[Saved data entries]
◆ ◆ ◆ ◆

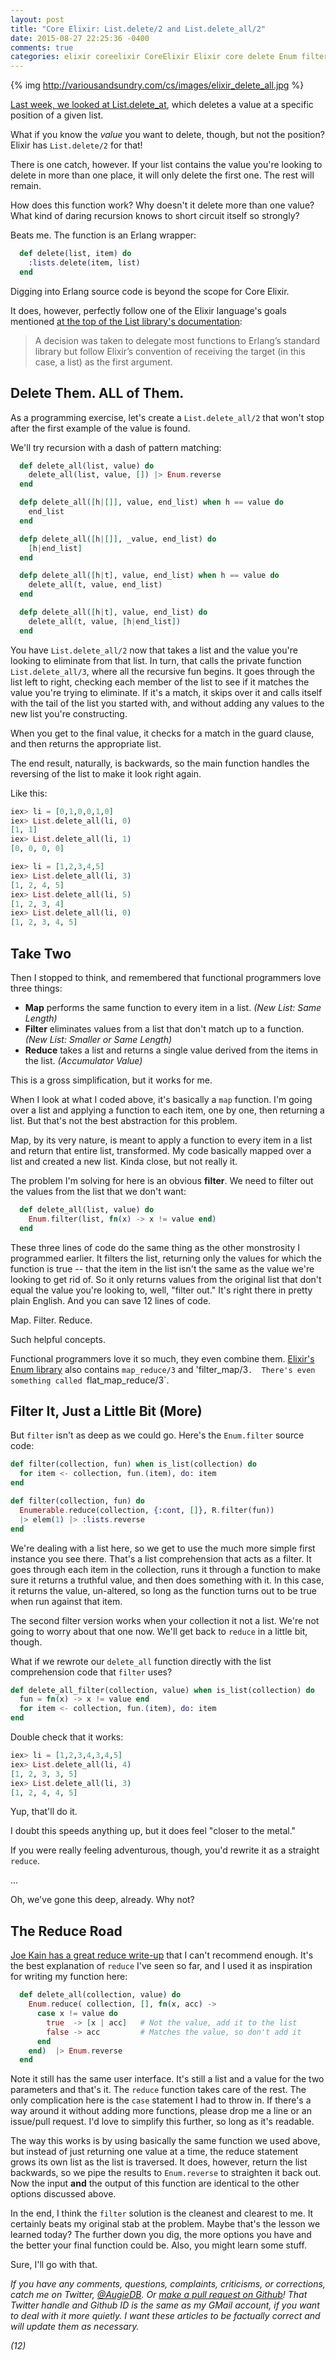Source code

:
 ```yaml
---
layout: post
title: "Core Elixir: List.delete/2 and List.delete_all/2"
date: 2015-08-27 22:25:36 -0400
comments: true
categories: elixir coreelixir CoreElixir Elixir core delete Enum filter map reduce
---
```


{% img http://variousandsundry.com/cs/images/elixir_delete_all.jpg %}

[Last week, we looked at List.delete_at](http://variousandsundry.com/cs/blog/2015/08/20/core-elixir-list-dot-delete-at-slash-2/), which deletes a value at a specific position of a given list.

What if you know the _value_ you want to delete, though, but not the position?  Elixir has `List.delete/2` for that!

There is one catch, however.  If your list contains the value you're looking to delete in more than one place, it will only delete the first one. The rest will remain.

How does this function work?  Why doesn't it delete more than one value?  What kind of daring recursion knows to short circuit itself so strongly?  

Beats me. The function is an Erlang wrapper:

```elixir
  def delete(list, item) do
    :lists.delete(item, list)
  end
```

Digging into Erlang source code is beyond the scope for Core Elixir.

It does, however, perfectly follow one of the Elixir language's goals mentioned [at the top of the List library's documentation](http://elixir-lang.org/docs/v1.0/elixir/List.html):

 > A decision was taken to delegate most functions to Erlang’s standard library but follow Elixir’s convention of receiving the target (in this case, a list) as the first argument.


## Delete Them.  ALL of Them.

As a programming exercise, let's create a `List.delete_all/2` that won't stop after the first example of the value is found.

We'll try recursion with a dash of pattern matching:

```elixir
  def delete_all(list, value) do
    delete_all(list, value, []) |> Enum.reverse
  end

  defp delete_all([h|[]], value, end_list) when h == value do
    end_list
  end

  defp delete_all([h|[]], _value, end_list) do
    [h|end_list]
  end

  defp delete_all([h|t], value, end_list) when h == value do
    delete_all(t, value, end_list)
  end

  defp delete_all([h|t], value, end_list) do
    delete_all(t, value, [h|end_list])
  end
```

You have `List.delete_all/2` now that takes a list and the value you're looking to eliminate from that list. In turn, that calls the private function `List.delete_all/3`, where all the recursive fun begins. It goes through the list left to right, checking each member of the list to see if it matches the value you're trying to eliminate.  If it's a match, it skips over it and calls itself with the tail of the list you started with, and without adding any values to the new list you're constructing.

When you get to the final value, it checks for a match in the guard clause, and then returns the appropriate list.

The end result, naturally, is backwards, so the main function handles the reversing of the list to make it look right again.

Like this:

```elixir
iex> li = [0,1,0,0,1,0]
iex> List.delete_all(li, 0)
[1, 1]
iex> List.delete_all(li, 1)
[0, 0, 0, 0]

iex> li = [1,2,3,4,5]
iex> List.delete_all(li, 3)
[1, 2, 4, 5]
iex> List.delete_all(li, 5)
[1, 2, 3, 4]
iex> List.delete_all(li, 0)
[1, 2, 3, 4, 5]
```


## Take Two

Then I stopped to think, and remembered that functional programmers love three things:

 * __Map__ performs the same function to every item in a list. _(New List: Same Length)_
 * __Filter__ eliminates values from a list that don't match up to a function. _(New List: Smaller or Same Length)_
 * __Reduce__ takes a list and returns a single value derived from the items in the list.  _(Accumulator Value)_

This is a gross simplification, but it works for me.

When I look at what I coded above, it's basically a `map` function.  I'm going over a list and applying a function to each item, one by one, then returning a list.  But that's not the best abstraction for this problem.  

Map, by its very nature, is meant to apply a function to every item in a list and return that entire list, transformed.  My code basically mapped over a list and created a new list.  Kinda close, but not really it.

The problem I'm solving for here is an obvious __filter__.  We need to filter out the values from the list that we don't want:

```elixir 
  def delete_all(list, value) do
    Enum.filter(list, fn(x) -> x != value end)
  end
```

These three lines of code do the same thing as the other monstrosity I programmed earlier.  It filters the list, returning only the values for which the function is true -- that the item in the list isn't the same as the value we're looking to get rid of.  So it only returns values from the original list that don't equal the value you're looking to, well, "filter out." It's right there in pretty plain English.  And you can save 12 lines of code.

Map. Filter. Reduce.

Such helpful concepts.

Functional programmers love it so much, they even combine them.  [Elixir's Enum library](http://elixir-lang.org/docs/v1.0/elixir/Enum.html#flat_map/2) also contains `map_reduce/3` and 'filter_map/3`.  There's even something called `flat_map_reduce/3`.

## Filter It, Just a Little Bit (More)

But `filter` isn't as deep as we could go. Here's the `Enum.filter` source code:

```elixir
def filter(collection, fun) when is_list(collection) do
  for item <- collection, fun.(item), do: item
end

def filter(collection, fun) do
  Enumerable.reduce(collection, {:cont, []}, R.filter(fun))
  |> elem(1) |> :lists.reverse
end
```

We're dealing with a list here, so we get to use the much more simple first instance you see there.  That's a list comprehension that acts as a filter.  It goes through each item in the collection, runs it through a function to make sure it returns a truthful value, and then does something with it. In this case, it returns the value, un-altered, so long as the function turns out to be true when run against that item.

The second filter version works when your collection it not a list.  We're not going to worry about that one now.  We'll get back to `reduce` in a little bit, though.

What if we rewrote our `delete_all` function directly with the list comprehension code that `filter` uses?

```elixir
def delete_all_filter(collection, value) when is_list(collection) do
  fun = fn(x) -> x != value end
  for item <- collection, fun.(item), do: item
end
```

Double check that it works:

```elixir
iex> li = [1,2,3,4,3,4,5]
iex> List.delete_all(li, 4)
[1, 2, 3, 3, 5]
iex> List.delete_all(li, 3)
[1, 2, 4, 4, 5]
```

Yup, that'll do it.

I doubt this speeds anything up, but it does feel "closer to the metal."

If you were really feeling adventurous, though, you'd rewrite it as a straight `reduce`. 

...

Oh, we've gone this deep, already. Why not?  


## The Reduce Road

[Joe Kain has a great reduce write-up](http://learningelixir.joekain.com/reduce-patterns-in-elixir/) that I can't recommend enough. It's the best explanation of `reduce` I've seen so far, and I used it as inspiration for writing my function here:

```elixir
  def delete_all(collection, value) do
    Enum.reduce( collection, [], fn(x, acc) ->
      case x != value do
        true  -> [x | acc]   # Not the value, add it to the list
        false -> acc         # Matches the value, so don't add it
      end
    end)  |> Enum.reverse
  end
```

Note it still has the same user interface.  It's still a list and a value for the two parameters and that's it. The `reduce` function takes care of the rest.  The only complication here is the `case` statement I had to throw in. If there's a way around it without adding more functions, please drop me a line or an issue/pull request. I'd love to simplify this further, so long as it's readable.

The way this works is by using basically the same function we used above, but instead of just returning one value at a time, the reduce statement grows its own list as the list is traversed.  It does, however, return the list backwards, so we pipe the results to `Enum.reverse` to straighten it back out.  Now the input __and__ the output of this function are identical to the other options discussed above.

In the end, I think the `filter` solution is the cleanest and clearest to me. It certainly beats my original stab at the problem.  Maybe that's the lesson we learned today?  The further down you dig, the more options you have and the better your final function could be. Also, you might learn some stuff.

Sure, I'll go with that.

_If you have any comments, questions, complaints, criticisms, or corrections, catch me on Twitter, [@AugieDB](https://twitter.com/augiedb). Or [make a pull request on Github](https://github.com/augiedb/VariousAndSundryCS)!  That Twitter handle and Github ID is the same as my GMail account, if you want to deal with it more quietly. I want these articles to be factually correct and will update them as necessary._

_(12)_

◆ ◆ ◆ ◆

Copy whichever lines of the records above contain the word "programmers".

[Reply to the exercise]
Then I stopped to think, and remembered that functional programmers love three things:
Functional programmers love it so much, they even combine them.  [Elixir's Enum library](http://elixir-lang.org/docs/v1.0/elixir/Enum.html#flat_map/2) also contains `map_reduce/3` and 'filter_map/3`.  There's even something called `flat_map_reduce/3`.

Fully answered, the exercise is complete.